The data:

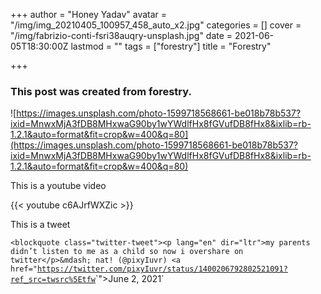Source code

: +++
author = "Honey Yadav"
avatar = "/img/img_20210405_100957_458_auto_x2.jpg"
categories = []
cover = "/img/fabrizio-conti-fsri38auqry-unsplash.jpg"
date = 2021-06-05T18:30:00Z
lastmod = ""
tags = ["forestry"]
title = "Forestry"

+++
### This post was created from forestry.

![https://images.unsplash.com/photo-1599718568661-be018b78b537?ixid=MnwxMjA3fDB8MHxwaG90by1wYWdlfHx8fGVufDB8fHx8&ixlib=rb-1.2.1&auto=format&fit=crop&w=400&q=80](https://images.unsplash.com/photo-1599718568661-be018b78b537?ixid=MnwxMjA3fDB8MHxwaG90by1wYWdlfHx8fGVufDB8fHx8&ixlib=rb-1.2.1&auto=format&fit=crop&w=400&q=80)

This is a youtube video

{{< youtube c6AJrfWXZic >}}

This is a tweet

`<blockquote class="twitter-tweet"><p lang="en" dir="ltr">my parents didn’t listen to me as a child so now i overshare on twitter</p>&mdash; nat! (@pixyIuvr) <a href="`[`https://twitter.com/pixyIuvr/status/1400206792802521091?ref_src=twsrc%5Etfw`](https://twitter.com/pixyIuvr/status/1400206792802521091?ref_src=twsrc%5Etfw "https://twitter.com/pixyIuvr/status/1400206792802521091?ref_src=twsrc%5Etfw")`">June 2, 2021</a></blockquote>`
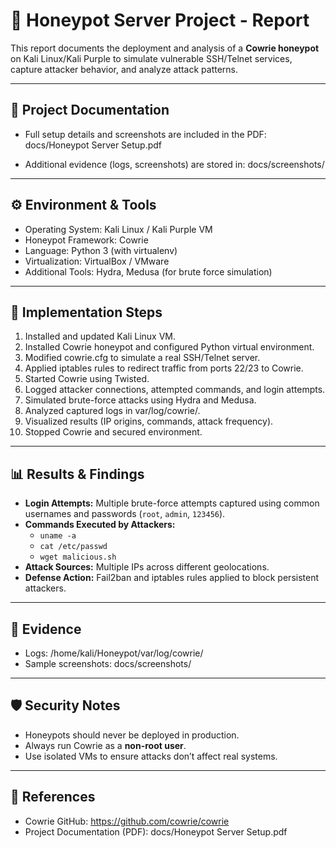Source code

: # 🐝 Honeypot Server Project - Report

This report documents the deployment and analysis of a **Cowrie honeypot** on Kali Linux/Kali Purple to simulate vulnerable SSH/Telnet services, capture attacker behavior, and analyze attack patterns.

---

## 📖 Project Documentation
- Full setup details and screenshots are included in the PDF:
  docs/Honeypot Server Setup.pdf

- Additional evidence (logs, screenshots) are stored in:
  docs/screenshots/

---

## ⚙️ Environment & Tools
- Operating System: Kali Linux / Kali Purple VM
- Honeypot Framework: Cowrie
- Language: Python 3 (with virtualenv)
- Virtualization: VirtualBox / VMware
- Additional Tools: Hydra, Medusa (for brute force simulation)

---

## 🚀 Implementation Steps

1. Installed and updated Kali Linux VM.
2. Installed Cowrie honeypot and configured Python virtual environment.
3. Modified cowrie.cfg to simulate a real SSH/Telnet server.
4. Applied iptables rules to redirect traffic from ports 22/23 to Cowrie.
5. Started Cowrie using Twisted.
6. Logged attacker connections, attempted commands, and login attempts.
7. Simulated brute-force attacks using Hydra and Medusa.
8. Analyzed captured logs in var/log/cowrie/.
9. Visualized results (IP origins, commands, attack frequency).
10. Stopped Cowrie and secured environment.

---

## 📊 Results & Findings
- **Login Attempts:** Multiple brute-force attempts captured using common usernames and passwords (`root`, `admin`, `123456`).
- **Commands Executed by Attackers:** 
  - `uname -a`
  - `cat /etc/passwd`
  - `wget malicious.sh`
- **Attack Sources:** Multiple IPs across different geolocations.
- **Defense Action:** Fail2ban and iptables rules applied to block persistent attackers.

---

## 📸 Evidence
- Logs: /home/kali/Honeypot/var/log/cowrie/
- Sample screenshots: docs/screenshots/

---

## 🛡️ Security Notes
- Honeypots should never be deployed in production.
- Always run Cowrie as a **non-root user**.
- Use isolated VMs to ensure attacks don’t affect real systems.

---

## 📜 References
- Cowrie GitHub: https://github.com/cowrie/cowrie
- Project Documentation (PDF): docs/Honeypot Server Setup.pdf
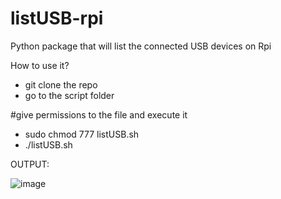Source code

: # listUSB-rpi
Python package that will list the connected USB devices on Rpi

How to use it?

- git clone the repo
- go to the script folder

#give permissions to the file and execute it
- sudo chmod 777 listUSB.sh
- ./listUSB.sh

OUTPUT:

![image](https://user-images.githubusercontent.com/30862754/210264980-675b4f5b-d50d-4c74-adeb-269fb93e7eb1.png)
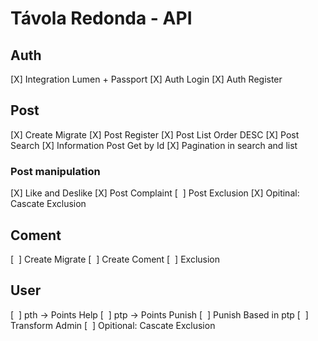# Távola Redonda - API

## Auth

[X] Integration Lumen + Passport
[X] Auth Login
[X] Auth Register

## Post

[X] Create Migrate
[X] Post Register
[X] Post List Order DESC
[X] Post Search
[X] Information Post Get by Id
[X] Pagination in search and list

### Post manipulation

[X] Like and Deslike
[X] Post Complaint
[&nbsp;&nbsp;] Post Exclusion
[X] Opitinal: Cascate Exclusion 

## Coment

[&nbsp;&nbsp;] Create Migrate
[&nbsp;&nbsp;] Create Coment
[&nbsp;&nbsp;] Exclusion

## User

[&nbsp;&nbsp;] pth -> Points Help
[&nbsp;&nbsp;] ptp -> Points Punish
[&nbsp;&nbsp;] Punish Based in ptp
[&nbsp;&nbsp;] Transform Admin
[&nbsp;&nbsp;] Opitional: Cascate Exclusion
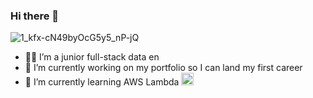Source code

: ### Hi there 👋

![1_kfx-cN49byOcG5y5_nP-jQ](https://github.com/FawziElZein/FawziElZein/assets/56543752/4fa42752-37a3-43a5-9631-fada27596542)

- :man_technologist: I’m a junior full-stack data en
- 🔭 I’m currently working on my portfolio so I can land my first career
- 🌱 I’m currently learning AWS Lambda <img src="https://github.com/FawziElZein/FawziElZein/assets/56543752/a7d7f9d0-67a7-477c-bafb-73eef147d05c" width="20" height="20" />


<!--**FawziElZein/FawziElZein** is a ✨ _special_ ✨ repository because its `README.md` (this file) appears on your GitHub profile.

Here are some ideas to get you started:

- 🔭 I’m currently working on ...
- 🌱 I’m currently learning ...
- 👯 I’m looking to collaborate on ...
- 🤔 I’m looking for help with ...
- 💬 Ask me about ...
- 📫 How to reach me: ...
- 😄 Pronouns: ...
- ⚡ Fun fact: ...
-->
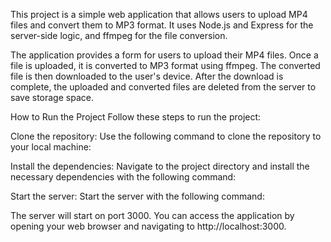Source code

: This project is a simple web application that allows users to upload MP4 files and convert them to MP3 format. It uses Node.js and Express for the server-side logic, and ffmpeg for the file conversion.

The application provides a form for users to upload their MP4 files. Once a file is uploaded, it is converted to MP3 format using ffmpeg. The converted file is then downloaded to the user's device. After the download is complete, the uploaded and converted files are deleted from the server to save storage space.

How to Run the Project
Follow these steps to run the project:

Clone the repository: Use the following command to clone the repository to your local machine:

Install the dependencies: Navigate to the project directory and install the necessary dependencies with the following command:

Start the server: Start the server with the following command:

The server will start on port 3000. You can access the application by opening your web browser and navigating to http://localhost:3000.
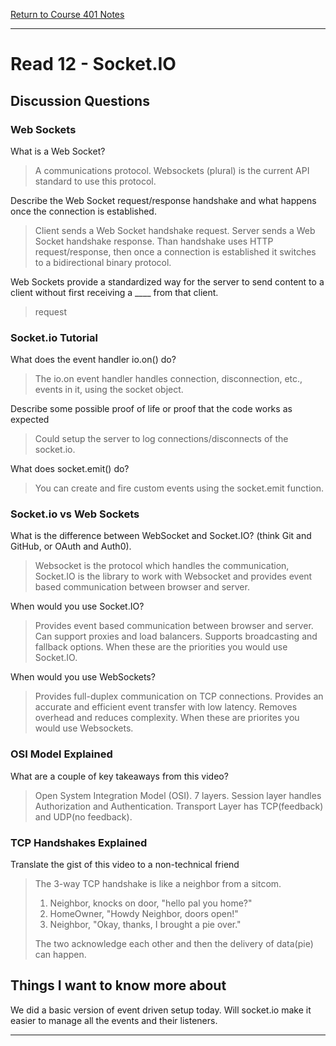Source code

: [Return to Course 401 Notes](https://KrisDunning.github.io/401-Reading-Notes)

-----

# Read 12 - Socket.IO

## Discussion Questions

### Web Sockets

What is a Web Socket?
>A communications protocol. Websockets (plural) is the current API standard to use this protocol. 

Describe the Web Socket request/response handshake and what happens once the connection is established.
> Client sends a Web Socket handshake request. Server sends a Web Socket handshake response. Than handshake uses HTTP request/response, then once a connection is established it switches to a bidirectional binary protocol.

Web Sockets provide a standardized way for the server to send content to a client without first receiving a ____ from that client.
> request

### Socket.io Tutorial

What does the event handler io.on() do?
> The io.on event handler handles connection, disconnection, etc., events in it, using the socket object.

Describe some possible proof of life or proof that the code works as expected
> Could setup the server to log connections/disconnects of the socket.io.

What does socket.emit() do?
>You can create and fire custom events using the socket.emit function.

### Socket.io vs Web Sockets

What is the difference between WebSocket and Socket.IO? (think Git and GitHub, or OAuth and Auth0).
> Websocket is the protocol which handles the communication, Socket.IO is the library to work with Websocket and provides event based communication between browser and server.

When would you use Socket.IO?
> Provides event based communication between browser and server. Can support proxies and load balancers. Supports broadcasting and fallback options. When these are the priorities you would use Socket.IO.

When would you use WebSockets?
> Provides full-duplex communication on TCP connections. Provides an accurate and efficient event transfer with low latency. Removes overhead and reduces complexity. When these are priorites you would use Websockets.

### OSI Model Explained

What are a couple of key takeaways from this video?
> Open System Integration Model (OSI). 7 layers. Session layer handles Authorization and Authentication. Transport Layer has TCP(feedback) and UDP(no feedback).

### TCP Handshakes Explained

Translate the gist of this video to a non-technical friend
> The 3-way TCP handshake is like a neighbor from a sitcom.
>
> 1) Neighbor, knocks on door, "hello pal you home?"
> 2) HomeOwner, "Howdy Neighbor, doors open!" 
> 3) Neighbor, "Okay, thanks, I brought a pie over."
>
> The two acknowledge each other and then the delivery of data(pie) can happen.

## Things I want to know more about

We did a basic version of event driven setup today. Will socket.io make it easier to manage all the events and their listeners. 

-----
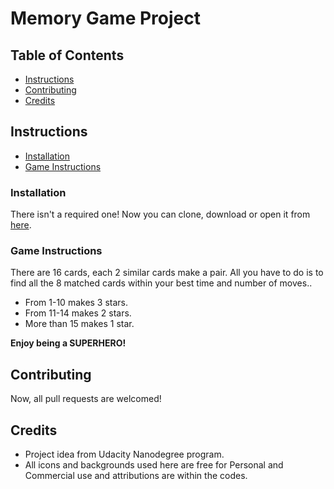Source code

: # Memory Game Project

## Table of Contents

* [Instructions](#instructions)
* [Contributing](#contributing)
* [Credits](#credits)


## Instructions

* [Installation](#installation)
* [Game Instructions](#game-instructions)


### Installation

There isn't a required one!
Now you can clone, download or open it from <a href="https://malakjoseph.github.io/memorygametest/">here</a>.


### Game Instructions

There are 16 cards, each 2 similar cards make a pair.
All you have to do is to find all the 8 matched cards within your best time and number of moves..
* From 1-10 makes 3 stars.
* From 11-14 makes 2 stars.
* More than 15 makes 1 star.

**Enjoy being a SUPERHERO!**


## Contributing

Now, all pull requests are welcomed!


## Credits

* Project idea from Udacity Nanodegree program.
* All icons and backgrounds used here are free for Personal and Commercial use and attributions are within the codes.
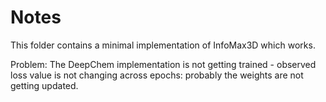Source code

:# Notes

This folder contains a minimal implementation of InfoMax3D which works.

Problem: The DeepChem implementation is not getting trained - observed loss value is not changing across epochs: probably the weights are not getting updated.
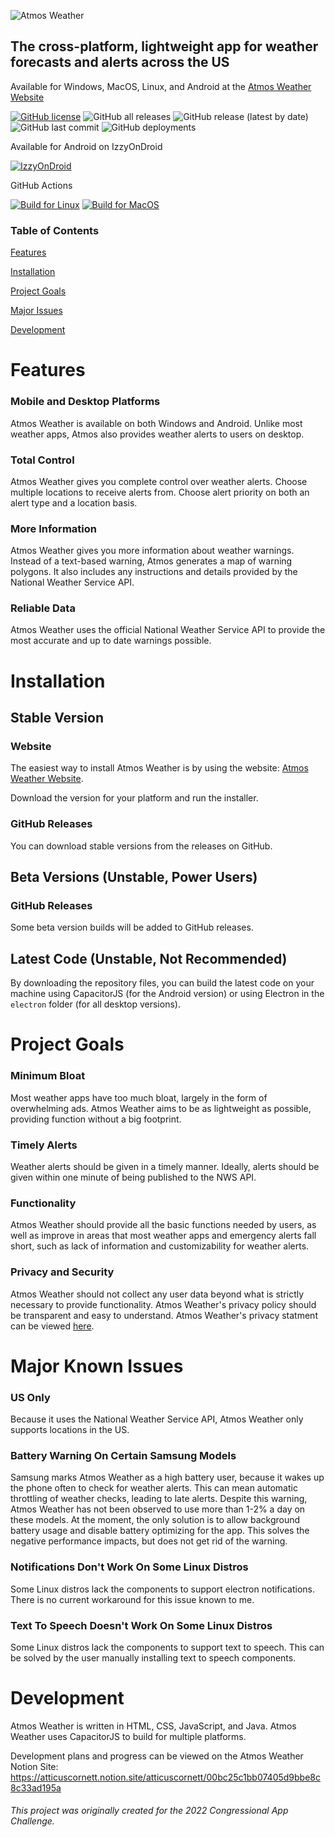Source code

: ![Atmos Weather](https://raw.githubusercontent.com/atticuscornett/AtmosWeather/main/logo.svg)
## The cross-platform, lightweight app for weather forecasts and alerts across the US
Available for Windows, MacOS, Linux, and Android at the [Atmos Weather Website](https://atticuscornett.github.io/AtmosWeather)

[![GitHub license](https://img.shields.io/github/license/atticuscornett/AtmosWeather)](https://github.com/atticuscornett/AtmosWeather/blob/main/LICENSE)
![GitHub all releases](https://img.shields.io/github/downloads/atticuscornett/atmosweather/total)
![GitHub release (latest by date)](https://img.shields.io/github/v/release/atticuscornett/atmosweather)
![GitHub last commit](https://img.shields.io/github/last-commit/atticuscornett/atmosweather)
![GitHub deployments](https://img.shields.io/github/deployments/atticuscornett/atmosweather/github-pages?label=github%20pages)

Available for Android on IzzyOnDroid

[![IzzyOnDroid](https://img.shields.io/endpoint?url=https://apt.izzysoft.de/fdroid/api/v1/shield/io.atticusc.atmosweather)](https://apt.izzysoft.de/fdroid/index/apk/io.atticusc.atmosweather)

GitHub Actions

[![Build for Linux](https://github.com/atticuscornett/AtmosWeather/actions/workflows/linux-builder.yml/badge.svg)](https://github.com/atticuscornett/AtmosWeather/actions/workflows/linux-builder.yml)
[![Build for MacOS](https://github.com/atticuscornett/AtmosWeather/actions/workflows/main.yml/badge.svg)](https://github.com/atticuscornett/AtmosWeather/actions/workflows/main.yml)

### Table of Contents
[Features](#features)

[Installation](#installation)

[Project Goals](#goals)

[Major Issues](#issues)

[Development](#development)

# Features

### Mobile and Desktop Platforms
Atmos Weather is available on both Windows and Android.
Unlike most weather apps, Atmos also provides weather alerts to users on desktop.

### Total Control
Atmos Weather gives you complete control over weather alerts. Choose multiple locations to receive alerts from. Choose alert priority on both an alert type and a location basis.

### More Information
Atmos Weather gives you more information about weather warnings.
Instead of a text-based warning, Atmos generates a map of warning polygons.
It also includes any instructions and details provided by the National Weather Service API.

### Reliable Data
Atmos Weather uses the official National Weather Service API to provide the most accurate and up to date warnings possible.

# Installation

## Stable Version

### Website
The easiest way to install Atmos Weather is by using the website: [Atmos Weather Website](https://atticuscornett.github.io/AtmosWeather).

Download the version for your platform and run the installer.

### GitHub Releases
You can download stable versions from the releases on GitHub.

## Beta Versions (Unstable, Power Users)

### GitHub Releases
Some beta version builds will be added to GitHub releases.



## Latest Code (Unstable, Not Recommended)
By downloading the repository files, you can build the latest code on your machine using CapacitorJS (for the Android version) or using Electron in the `electron` folder (for all desktop versions).

# <a name="goals"></a>Project Goals
### Minimum Bloat
Most weather apps have too much bloat, largely in the form of overwhelming ads. Atmos Weather aims to be as lightweight as possible, providing function without a big footprint.

### Timely Alerts
Weather alerts should be given in a timely manner. Ideally, alerts should be given within one minute of being published to the NWS API.

### Functionality
Atmos Weather should provide all the basic functions needed by users, as well as improve in areas that most weather apps and emergency alerts fall short, such as lack of information and customizability for weather alerts.

### Privacy and Security
Atmos Weather should not collect any user data beyond what is strictly necessary to provide functionality.
Atmos Weather's privacy policy should be transparent and easy to understand. Atmos Weather's privacy statment
can be viewed [here](https://atticuscornett.github.io/AtmosWeather/privacy.html).

# <a name="issues"></a>Major Known Issues

### US Only

Because it uses the National Weather Service API, Atmos Weather only supports locations in the US.

### Battery Warning On Certain Samsung Models

Samsung marks Atmos Weather as a high battery user, because it wakes up the phone often to check for weather alerts.
This can mean automatic throttling of weather checks, leading to late alerts.
Despite this warning, Atmos Weather has not been observed to use more than 1-2% a day on these models.
At the moment, the only solution is to allow background battery usage and disable battery optimizing for the app.
This solves the negative performance impacts, but does not get rid of the warning.

### Notifications Don't Work On Some Linux Distros

Some Linux distros lack the components to support electron notifications. There is no current workaround for this issue known to me.

### Text To Speech Doesn't Work On Some Linux Distros

Some Linux distros lack the components to support text to speech. This can be solved by the user manually installing text to speech components.

# Development
Atmos Weather is written in HTML, CSS, JavaScript, and Java. Atmos Weather uses CapacitorJS to build for multiple platforms.

Development plans and progress can be viewed on the Atmos Weather Notion Site: https://atticuscornett.notion.site/atticuscornett/00bc25c1bb07405d9bbe8c8c33ad195a

###### This project was originally created for the 2022 Congressional App Challenge.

Task to carry out:
Each line above from the one with "[X] Post Search" up to and including the one with "[&nbsp;&nbsp;] Punish Based in ptp" must be set down exactly, and no line outside that span may appear.

Task result:
[X] Post Search
[X] Information Post Get by Id
[X] Pagination in search and list

### Post manipulation

[X] Like and Deslike
[X] Post Complaint
[&nbsp;&nbsp;] Post Exclusion
[X] Opitinal: Cascate Exclusion 

## Coment

[&nbsp;&nbsp;] Create Migrate
[&nbsp;&nbsp;] Create Coment
[&nbsp;&nbsp;] Exclusion

## User

[&nbsp;&nbsp;] pth -> Points Help
[&nbsp;&nbsp;] ptp -> Points Punish
[&nbsp;&nbsp;] Punish Based in ptp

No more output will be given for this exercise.